(Montréal) En réaction au drame survenu à Québec samedi, François Legault a mentionné que son gouvernement a déjà mis en place plus de ressources pour aider les personnes atteintes d’une maladie mentale, mais il a reconnu du même souffle qu’il y a encore « beaucoup à faire ».

Véronique Lauzon Véronique Lauzon
La Presse

Le premier ministre a pris la parole lundi matin à Montréal et il a profité pour dénoncer les meurtres « injustes » de François Duchesne et Suzanne Clermont. Il a également souhaité un prompt rétablissement aux cinq blessés dans la nuit de l’Halloween dans le Vieux-Québec.

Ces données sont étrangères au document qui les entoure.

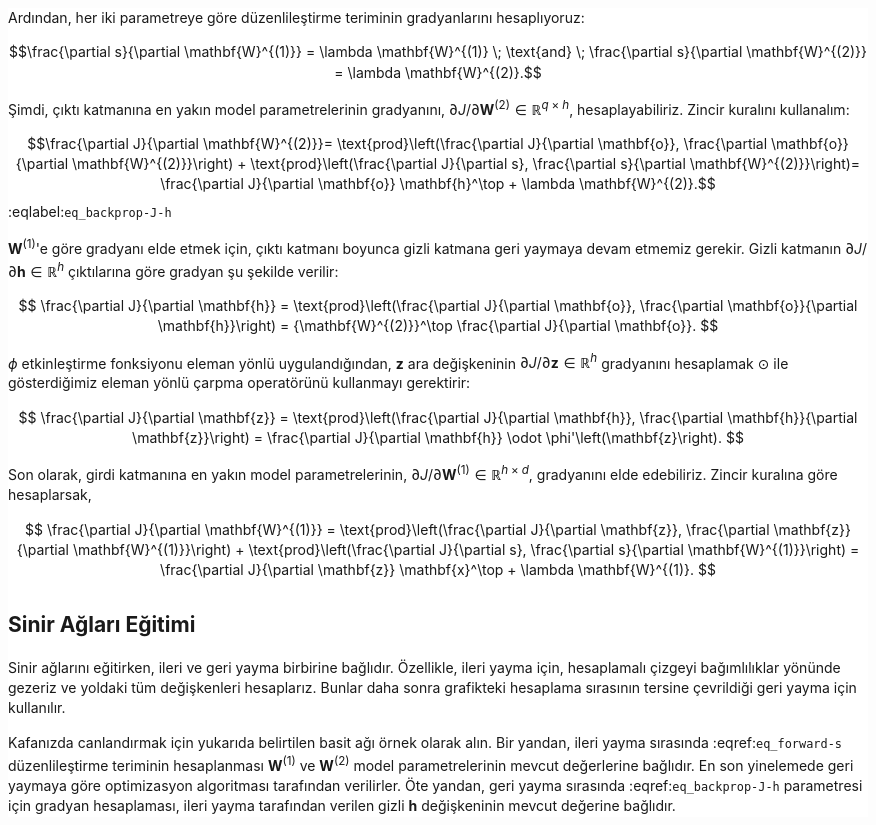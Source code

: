 Ardından, her iki parametreye göre düzenlileştirme teriminin gradyanlarını hesaplıyoruz:

$$\frac{\partial s}{\partial \mathbf{W}^{(1)}} = \lambda \mathbf{W}^{(1)}
\; \text{and} \;
\frac{\partial s}{\partial \mathbf{W}^{(2)}} = \lambda \mathbf{W}^{(2)}.$$

Şimdi, çıktı katmanına en yakın model parametrelerinin gradyanını, $\partial J/\partial \mathbf{W}^{(2)} \in \mathbb{R}^{q \times h}$, hesaplayabiliriz. Zincir kuralını kullanalım:

$$\frac{\partial J}{\partial \mathbf{W}^{(2)}}= \text{prod}\left(\frac{\partial J}{\partial \mathbf{o}}, \frac{\partial \mathbf{o}}{\partial \mathbf{W}^{(2)}}\right) + \text{prod}\left(\frac{\partial J}{\partial s}, \frac{\partial s}{\partial \mathbf{W}^{(2)}}\right)= \frac{\partial J}{\partial \mathbf{o}} \mathbf{h}^\top + \lambda \mathbf{W}^{(2)}.$$
:eqlabel:`eq_backprop-J-h`

$\mathbf{W}^{(1)}$'e göre gradyanı elde etmek için, çıktı katmanı boyunca gizli katmana geri yaymaya devam etmemiz gerekir. Gizli katmanın $\partial J/\partial \mathbf{h} \in \mathbb{R}^h$ çıktılarına göre gradyan şu şekilde verilir:

$$
\frac{\partial J}{\partial \mathbf{h}}
= \text{prod}\left(\frac{\partial J}{\partial \mathbf{o}}, \frac{\partial \mathbf{o}}{\partial \mathbf{h}}\right)
= {\mathbf{W}^{(2)}}^\top \frac{\partial J}{\partial \mathbf{o}}.
$$

$\phi$ etkinleştirme fonksiyonu eleman yönlü uygulandığından, $\mathbf{z}$ ara değişkeninin $\partial J/\partial \mathbf{z} \in \mathbb{R}^h$ gradyanını hesaplamak  $\odot$ ile gösterdiğimiz eleman yönlü çarpma operatörünü kullanmayı gerektirir:

$$
\frac{\partial J}{\partial \mathbf{z}}
= \text{prod}\left(\frac{\partial J}{\partial \mathbf{h}}, \frac{\partial \mathbf{h}}{\partial \mathbf{z}}\right)
= \frac{\partial J}{\partial \mathbf{h}} \odot \phi'\left(\mathbf{z}\right).
$$

Son olarak, girdi katmanına en yakın model parametrelerinin, $\partial J/\partial \mathbf{W}^{(1)} \in \mathbb{R}^{h \times d}$, gradyanını elde edebiliriz. Zincir kuralına göre hesaplarsak,

$$
\frac{\partial J}{\partial \mathbf{W}^{(1)}}
= \text{prod}\left(\frac{\partial J}{\partial \mathbf{z}}, \frac{\partial \mathbf{z}}{\partial \mathbf{W}^{(1)}}\right) + \text{prod}\left(\frac{\partial J}{\partial s}, \frac{\partial s}{\partial \mathbf{W}^{(1)}}\right)
= \frac{\partial J}{\partial \mathbf{z}} \mathbf{x}^\top + \lambda \mathbf{W}^{(1)}.
$$

## Sinir Ağları Eğitimi

Sinir ağlarını eğitirken, ileri ve geri yayma birbirine bağlıdır. Özellikle, ileri yayma için, hesaplamalı çizgeyi bağımlılıklar yönünde gezeriz ve yoldaki tüm değişkenleri hesaplarız. Bunlar daha sonra grafikteki hesaplama sırasının tersine çevrildiği geri yayma için kullanılır. 

Kafanızda canlandırmak için yukarıda belirtilen basit ağı örnek olarak alın.
Bir yandan, ileri yayma sırasında :eqref:`eq_forward-s` düzenlileştirme teriminin hesaplanması $\mathbf{W}^{(1)}$ ve $\mathbf{W}^{(2)}$ model parametrelerinin mevcut değerlerine bağlıdır. En son yinelemede geri yaymaya göre optimizasyon algoritması tarafından verilirler. Öte yandan, geri yayma sırasında :eqref:`eq_backprop-J-h` parametresi için gradyan hesaplaması, ileri yayma tarafından verilen gizli $\mathbf{h}$ değişkeninin mevcut değerine bağlıdır.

« Ce que nous avons vécu samedi soir, c’est effroyable. On ne peut pas comprendre comment on peut voir une telle violence gratuite », s’est exprimé M. Legault, tout en soulignant le courage de plusieurs citoyens et de policiers.

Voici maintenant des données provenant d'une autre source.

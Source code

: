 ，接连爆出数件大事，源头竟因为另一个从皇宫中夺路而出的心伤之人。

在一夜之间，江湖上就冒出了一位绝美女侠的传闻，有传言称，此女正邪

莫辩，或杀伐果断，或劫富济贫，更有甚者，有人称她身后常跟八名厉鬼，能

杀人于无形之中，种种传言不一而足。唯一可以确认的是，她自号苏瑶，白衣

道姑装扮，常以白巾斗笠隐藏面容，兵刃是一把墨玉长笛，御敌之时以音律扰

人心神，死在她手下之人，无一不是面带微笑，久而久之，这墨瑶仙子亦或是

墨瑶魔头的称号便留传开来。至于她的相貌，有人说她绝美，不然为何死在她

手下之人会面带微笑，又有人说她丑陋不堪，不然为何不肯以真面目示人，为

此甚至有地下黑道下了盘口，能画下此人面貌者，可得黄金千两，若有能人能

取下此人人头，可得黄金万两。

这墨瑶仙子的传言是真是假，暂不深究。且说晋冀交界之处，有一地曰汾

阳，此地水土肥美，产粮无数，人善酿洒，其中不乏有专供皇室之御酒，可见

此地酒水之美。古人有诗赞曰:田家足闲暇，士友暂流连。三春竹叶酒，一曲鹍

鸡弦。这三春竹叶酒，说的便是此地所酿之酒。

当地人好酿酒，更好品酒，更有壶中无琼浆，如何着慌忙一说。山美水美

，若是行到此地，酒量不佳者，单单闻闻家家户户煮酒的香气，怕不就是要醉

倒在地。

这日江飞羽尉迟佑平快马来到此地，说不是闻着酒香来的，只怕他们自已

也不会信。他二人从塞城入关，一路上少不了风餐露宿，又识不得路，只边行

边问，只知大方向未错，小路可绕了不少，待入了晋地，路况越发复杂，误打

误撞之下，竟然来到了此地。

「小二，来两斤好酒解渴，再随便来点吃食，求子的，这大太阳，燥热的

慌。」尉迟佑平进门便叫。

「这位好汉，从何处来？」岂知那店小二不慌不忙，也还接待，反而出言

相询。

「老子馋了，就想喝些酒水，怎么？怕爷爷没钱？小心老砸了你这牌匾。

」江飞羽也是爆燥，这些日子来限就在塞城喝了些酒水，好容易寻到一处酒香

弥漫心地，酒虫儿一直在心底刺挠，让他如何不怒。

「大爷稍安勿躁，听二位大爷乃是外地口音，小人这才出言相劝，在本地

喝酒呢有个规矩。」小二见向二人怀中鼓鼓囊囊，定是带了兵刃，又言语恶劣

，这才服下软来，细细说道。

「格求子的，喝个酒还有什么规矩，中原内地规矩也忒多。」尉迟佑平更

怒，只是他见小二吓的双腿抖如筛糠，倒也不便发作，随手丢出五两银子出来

« La nation québécoise est pacifique, accueillante. La meilleure façon de répondre à ce qui s’est passé samedi soir à Québec est de rester nous-mêmes. Donc un peuple pacifique », a ajouté François Legault.

En ce qui concerne les ressources en santé mentale, M. Legault a reconnu qu’il y avait « beaucoup à faire ». Il a notamment évoqué que les autorités pourraient ajouter des travailleurs sociaux au sein des services de police pour œuvrer avec les policiers.

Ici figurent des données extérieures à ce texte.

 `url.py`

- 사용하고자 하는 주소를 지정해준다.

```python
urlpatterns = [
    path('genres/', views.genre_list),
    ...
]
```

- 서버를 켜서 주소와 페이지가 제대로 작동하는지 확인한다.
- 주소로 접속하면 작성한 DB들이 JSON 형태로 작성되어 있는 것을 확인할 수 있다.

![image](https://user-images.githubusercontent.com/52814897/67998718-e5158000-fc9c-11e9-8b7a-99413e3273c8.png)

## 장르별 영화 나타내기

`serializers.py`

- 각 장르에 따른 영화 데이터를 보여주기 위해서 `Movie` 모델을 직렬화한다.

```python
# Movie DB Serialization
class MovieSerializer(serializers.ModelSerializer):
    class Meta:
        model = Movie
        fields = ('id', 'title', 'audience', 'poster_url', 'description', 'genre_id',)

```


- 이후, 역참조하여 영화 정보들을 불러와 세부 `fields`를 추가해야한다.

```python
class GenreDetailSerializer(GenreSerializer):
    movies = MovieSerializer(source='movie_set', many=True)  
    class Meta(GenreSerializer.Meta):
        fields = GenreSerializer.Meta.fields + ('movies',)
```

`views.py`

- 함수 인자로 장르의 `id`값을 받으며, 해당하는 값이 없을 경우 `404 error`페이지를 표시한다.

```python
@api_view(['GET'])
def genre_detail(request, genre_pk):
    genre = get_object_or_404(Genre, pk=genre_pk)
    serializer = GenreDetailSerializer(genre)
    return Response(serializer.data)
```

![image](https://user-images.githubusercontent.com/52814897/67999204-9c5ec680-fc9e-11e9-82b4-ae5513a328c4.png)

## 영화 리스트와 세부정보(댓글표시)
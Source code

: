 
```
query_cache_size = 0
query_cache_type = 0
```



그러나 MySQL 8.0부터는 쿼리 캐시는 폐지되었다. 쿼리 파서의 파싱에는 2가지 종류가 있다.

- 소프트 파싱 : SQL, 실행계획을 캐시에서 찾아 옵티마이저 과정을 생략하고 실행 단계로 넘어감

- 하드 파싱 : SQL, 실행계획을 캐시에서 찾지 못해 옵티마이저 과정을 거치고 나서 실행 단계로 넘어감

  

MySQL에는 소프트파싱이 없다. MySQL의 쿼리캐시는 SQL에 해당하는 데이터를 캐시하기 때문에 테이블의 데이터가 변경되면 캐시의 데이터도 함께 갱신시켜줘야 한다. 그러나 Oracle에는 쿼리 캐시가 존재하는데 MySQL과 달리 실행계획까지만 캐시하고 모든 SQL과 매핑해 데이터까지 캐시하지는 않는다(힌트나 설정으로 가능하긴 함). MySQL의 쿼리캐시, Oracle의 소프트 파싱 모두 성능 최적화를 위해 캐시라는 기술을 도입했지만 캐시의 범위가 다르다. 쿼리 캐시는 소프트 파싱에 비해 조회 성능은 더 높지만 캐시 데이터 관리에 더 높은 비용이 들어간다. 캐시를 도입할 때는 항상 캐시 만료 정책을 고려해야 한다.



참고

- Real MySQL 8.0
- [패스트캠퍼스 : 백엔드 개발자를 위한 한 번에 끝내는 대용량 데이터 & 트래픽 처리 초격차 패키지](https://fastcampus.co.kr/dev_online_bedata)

Même s’il ne cache pas que le Québec a besoin de plus de fonds en santé mentale, le premier ministre a tenu à rappeler que son gouvernement a déjà mis en place plus de ressources en santé mentale, par exemple en embauchant « 300 personnes additionnelles ». Quelque 300 autres devraient être embauchées prochainement. M. Legault a également souligné que plus d’argent a été versé à des organismes qui viennent en aide aux personnes atteintes d’une maladie mentale.

Il a aussi fait remarquer que la liste d’attente pour avoir accès aux services de santé mentale diminue. Elle est passée de 28 000 en 2019 à 16 000 actuellement.

« On a augmenté les budgets pour permettre donner des contrats au privé, a ajouté le premier ministre. Parce qu’on le sait, les personnes qui travaillent en santé mentale ont un salaire moins élevé que les personnes qui travaillent au privé. Donc actuellement, on donne des contrats aux gens du privé pour venir aider dans le secteur public. »

Lors du point de presse, François Legault a également envoyé une flèche au gouvernement fédéral qui, d’après lui, ne finance pas assez la santé. « Tous les premiers ministres de toutes les provinces disent que ça n’a pas de bon sens que le gouvernement fédéral soit passé de 50% du financement de la santé, incluant la santé mentale, à seulement 22%. Si on veut embaucher plus de personnel, ça prend de l’argent. »

Il a mentionné qu’il a parlé avec Justin Trudeau dimanche et qu’il a été « très clair » à ce propos. « On n’a pas actuellement un financement du gouvernement fédéral à la hauteur des besoins des provinces en santé, dans tous les domaines, que ce soit pour les ainés ou la santé mentale », a-t-il conclu.

Même si François Legault comprend que des gens peuvent être mécontents des mesures restrictives du mois de novembre, le premier ministre a indiqué qu’il ne prévoit pas adoucir les mesures avant le 23 novembre, pour le moment, en raison du nombre de nouveaux cas de COVID-19 qui ne diminue pas.